The instant invention deals with a portable, vertical and horizontal extruding apparatus that is capable of densifying biomass to greater densities having higher British Thermal Unit (btu) potential than has been possible heretofore by using higher btu feed stock. This capability is possible through the use of a vented barrel that allows for the escape of any gasses that are built-up during the compression and densification process. The vents allow the compaction of high btu products by allowing the escape of gasses created by friction during the compression process

BACKGROUND OF THE INVENTION

This invention deals with an extruding apparatus that is capable of densifying biomass to greater densities than has been possible heretofore. This invention allows the processing of material with heat content as high as 12,000 btu/lb., which is hotter than almost all coal used today, and, more importantly, much cleaner, that is, ultra low sulfur, low mercury and carbon dioxide neutral.

Pelletizing biomass, especially wood products, has been used in the United States for a long time. A high degree of compaction, that is, densification, and pellet toughness, that is, a pellet's resistance to disintegration, are the desired properties of a commercial pellet product.

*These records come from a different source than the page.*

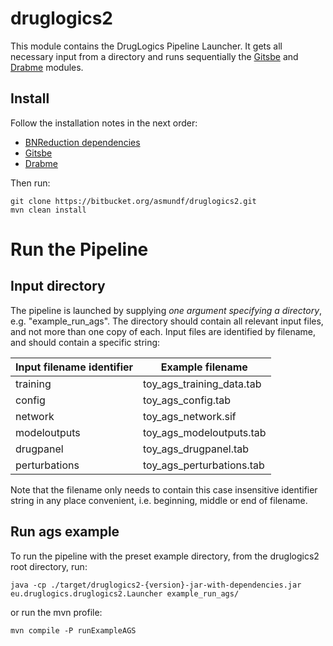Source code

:# druglogics2

This module contains the DrugLogics Pipeline Launcher. It gets all necessary 
input from a directory and runs sequentially the 
[Gitsbe](https://bitbucket.org/asmundf/gitsbe/src/master/) and 
[Drabme](https://bitbucket.org/asmundf/drabme/src/master/) modules.

## Install

Follow the installation notes in the next order:
- [BNReduction dependencies](https://bitbucket.org/asmundf/druglogics_dep/src/master/)
- [Gitsbe](https://bitbucket.org/asmundf/gitsbe/src/master/)
- [Drabme](https://bitbucket.org/asmundf/drabme/src/master/)

Then run:
```
git clone https://bitbucket.org/asmundf/druglogics2.git
mvn clean install
```

# Run the Pipeline

## Input directory

The pipeline is launched by supplying *one argument specifying a directory*, 
e.g. "example_run_ags". The directory should contain all relevant input files, 
and not more than one copy of each. Input files are identified by filename, and 
should contain a specific string:

Input filename identifier | Example filename
------------------------- | ----------------
training | toy_ags_training_data.tab
config | toy_ags_config.tab
network | toy_ags_network.sif
modeloutputs | toy_ags_modeloutputs.tab
drugpanel | toy_ags_drugpanel.tab
perturbations | toy_ags_perturbations.tab

Note that the filename only needs to contain this case insensitive identifier 
string in any place convenient, i.e. beginning, middle or end of filename.

## Run ags example
To run the pipeline with the preset example directory, from the druglogics2 
root directory, run:
```
java -cp ./target/druglogics2-{version}-jar-with-dependencies.jar eu.druglogics.druglogics2.Launcher example_run_ags/
```

or run the mvn profile:
```
mvn compile -P runExampleAGS
```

Most prior art pelletizers and densification apparatii attempt to extrude particulate matter through a die of relative short barrel length. In such equipment, the particles are exposed to the compacting, shaping and densification forces in the barrel for only a short time.

As early as 1892, in U.S. Pat. No. 474,412, continuous production of pellets to bricks that were used as fuel was disclosed. This disclosure dealt with particulate matter that was coal dust mixed with a binder, such a mixture being fed between converging belts and compacted into briquettes that were ultimately transported and burned.

In 1940, U.S. Pat. No. 2,194,593 was issued to Graham and addressed a machine for compacting and densifying sawdust into briquettes for consumption in a heating apparatus. Very importantly, Graham recognized the now well-known principle that wood particulates contain sufficient natural resins, pitch and the like, that can be used for particle binding purposes, if enough heat and pressure are applied to activate them, that is, render the particulates “plastic”. Evenso, the briquettes derived by this method were not overly compacted owing to the fact that belts were used to do the compacting and had limited pressure on the particulate materials.

One of the main reasons that extruders have not been extensively used for highly densified materials is the fact that the extruder is “contained”, that is, relatively little air or other gasses can escape from the barrel of the extruder and this results in high and dangerous pressure within the barrel. It was thought that the barrel could not be vented because of the fact that it was believed that the material being extruded would exit from any vents or openings that were placed in the barrel to relieve pressure.

Contrary to this popular belief, it has been found that such openings can be placed in the extruder barrel to allow gasses to escape without the extruded material exiting through these openings. This results in highly densified materials without the dangers of high pressure.

SUMMARY OF THE INVENTION

This invention deals with an extruding apparatus that is capable of densifying biomass to greater densities than has been possible heretofore. Such an apparatus is an extruder having a barrel that has vents or openings cut through it to allow for the escape of gasses that are built up during the heating and extrusion process.

Thus, this invention deals with a densifying apparatus for densifying biomass. The apparatus comprises a support frame and mounted to the support frame is an extruder. The extruder has an extruder housing, a bearing housing having a front wall and a back wall, a feed hopper, and a vented barrel having a long axis. By “long axis” it is meant that the axis is centered in the barrel and runs the long length of the barrel. The extruder housing has mounted and supported therein, an extruder screw, the extruder screw comprising an extruder shaft, an auger segment mounted on the extruder shaft, a first end, a second end, and a middle zone.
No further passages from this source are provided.